この人は二人の弟子に、施しを求めたんです。
ということはもう、この人はずっと二人の弟子を見ていたはずです。
それなのに、「わたしたちを見なさい」と言ったということは、ただ見るというのとは違う意味で、自分たちを見るように言ったということになりますね。
二人の弟子がこの人をじっと見たように、この人も二人の弟子をじっと見るんです。
お互いにしっかりと見つめ合うんですね。
自分が相手を見つめるだけではありません。
相手にも自分を見つめるように求めるんです。
人間関係を結ぶということです。
そのようにしなさい、と私たちも言われているんですね。
私たちはまず、相手のことを良く見て、お互いに良く見合って、関係を結ぶようにと言われているんです。
自分を見るのではなく、相手を見る。
それも、お互いにそうする。
人間関係を結ぶ。
ただ、「わたしたちを見なさい」と言われたこの人は、「何かもらえると思って二人を見つめていた」とあります。
「何かもらえると思って」、なんですね。
この人の方では、相手との関係を結ぶなんて考えてもいなかったということです。
そういうことというのは当然起こってくることです。
私たちが相手のことを良く見て、相手の状態を良く知って、相手の本当の必要を考えたとしても、相手が自分のことをどういう思いで見ているかは分かりません。
相手は自分のことを、その人の都合でしか見ていない、ということは当然あることです。
というよりも、人間が罪人だというのなら、それが普通ですよね。
ただ、今日の話は、それでもいいんだ、という話です。
二人の弟子は言います。
二人の弟子は、相手の人が物欲しそうに自分を見ているということが分かっていました。
そこで、言います。
「わたしには金や銀はない」。
しかし続けて、「持っているものをあげよう」。
物欲しそうに自分を見るこの人に言ったんですね。
「ナザレの人イエス・キリストの名によって立ち上がり、歩きなさい」。
イエス・キリストによって、この人の本当の必要が満たされるということです。
私たちは、どこかの誰かと人間関係を結ぼうとしても、相手は自分のことをその人の都合でしか考えないということはありえます。

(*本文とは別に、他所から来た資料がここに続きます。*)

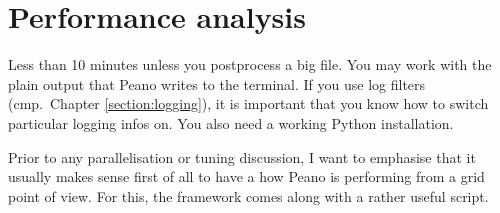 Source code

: \section{Performance analysis}
\label{section:performance-analysis}

\chapterDescription
  {
    Less than 10 minutes unless you postprocess a big file.
  }
  {
    You may work with the plain output that Peano writes to the terminal. If you
    use log filters (cmp.~Chapter \ref{section:logging}), it is important that
    you know how to switch particular logging infos on. You also need a working
    Python installation.
  }

\noindent
Prior to any parallelisation or tuning discussion, I want to emphasise that it
usually makes sense first of all to have a how Peano is performing from a grid
point of view. For this, the framework comes along with a rather useful script.

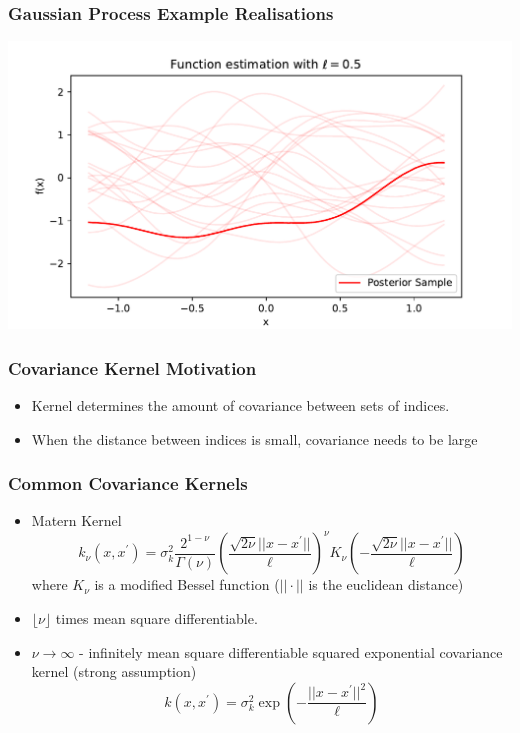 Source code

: \documentclass{beamer}
\begin{document}
\begin{frame}
    \frametitle{Gaussian Process Example Realisations}
    \includegraphics[width=\textwidth]{exponentiated_ell_5_tenths.pdf}
\end{frame}

\begin{frame}
    \frametitle{Covariance Kernel Motivation}\begin{itemize}
        \item Kernel determines the amount of covariance between sets of indices.
        \item When the distance between indices is small, covariance needs to be large
    \end{itemize}
\end{frame}

\begin{frame}
    \frametitle{Common Covariance Kernels}
    \begin{itemize}
        \item Matern Kernel
              $$k_\nu(x, x^\prime)
                  = \sigma^2_k\frac{2^{1 - \nu}}{\Gamma(\nu)}
                  \left(\frac{\sqrt{2\nu}||x - x^\prime||}{\ell}\right)^\nu
                  K_\nu\left(-\frac{\sqrt{2\nu}||x - x^\prime||}{\ell}\right)$$ where $K_\nu$ is a modified Bessel function ($||\cdot||$ is the euclidean distance)
        \item $\lfloor{\nu}\rfloor$ times mean square differentiable.
        \item $\nu\to\infty$ - infinitely mean square differentiable squared
              exponential covariance kernel (strong assumption)
              $$k(x, x^\prime) = \sigma^2_k\exp(-\frac{||x - x^\prime||^2}{\ell})$$
    \end{itemize}
\end{frame}
\end{document}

そして、その時、相手の希望にいつも応えることができるかと言われると、そうではないですね。
「わたしには金や銀はない」ということはいろいろな場合にあることです。
しかし、キリストの弟子である私たちは、相手が希望することとは違っても、それ以上の、本当の希望を与えることができるんです。
それが、「ナザレの人イエス・キリストの名によって立ち上がり、歩きなさい」ということなんですね。
そもそも、この時代には障がいは罪の力によって起こると考えられていました。
現代では、障がいを罪だと考える人はまずいないでしょう。
しかし、本当のところ、罪ではないと言えるでしょうか。
重い障がいを抱えた子どもを持つ親御さんは、世間から、自分の子どもに罪があるかのように感じさせられることがあるそうです。
これは30年近く前の話ですが、こういう話を聞いたことがあります。
その人のお子さんは私と同じ世代だったんですが、その子はダウン症だったんですね。
その人は自分の子どもが3歳くらいの時に、自分の子どもに障がいがある、それも、ダウン症としても重い症状であるという診断を受けました。
その時、その人は、「子どもを殺して自分の死のうと思った」と言うんですね。
その話を聞いた時、私は思わず顔を伏せてしまいましたが、どうしてそんなことを考えるのか。
障がいは罪だ。
自分にとっても子どもにとっても。
そういう感覚があったのではないでしょうか。
自分も子どもも世間一般から完全に外れてしまっている。
神から見捨てられたかのような状態。
だから、そんなことを考えてしまったのだろうと、今になって思うんです。
そういう話はめったに聞かないかもしれません。
しかし、神はいない、と思って絶望している人が現実にどれだけたくさんいるだろうかと思うのです。
弟子たちはキリストの名によって障がいに打ち勝つように励ましました。
罪の力に打ち勝つように励ましたということです。
キリストの力によって罪の力に打ち勝たせたんですね。
結局のところ、すべての不幸というものは罪の力によって起こると言えますが、罪の力に勝利したイエス・キリストの救いの力を宣言したということなんです。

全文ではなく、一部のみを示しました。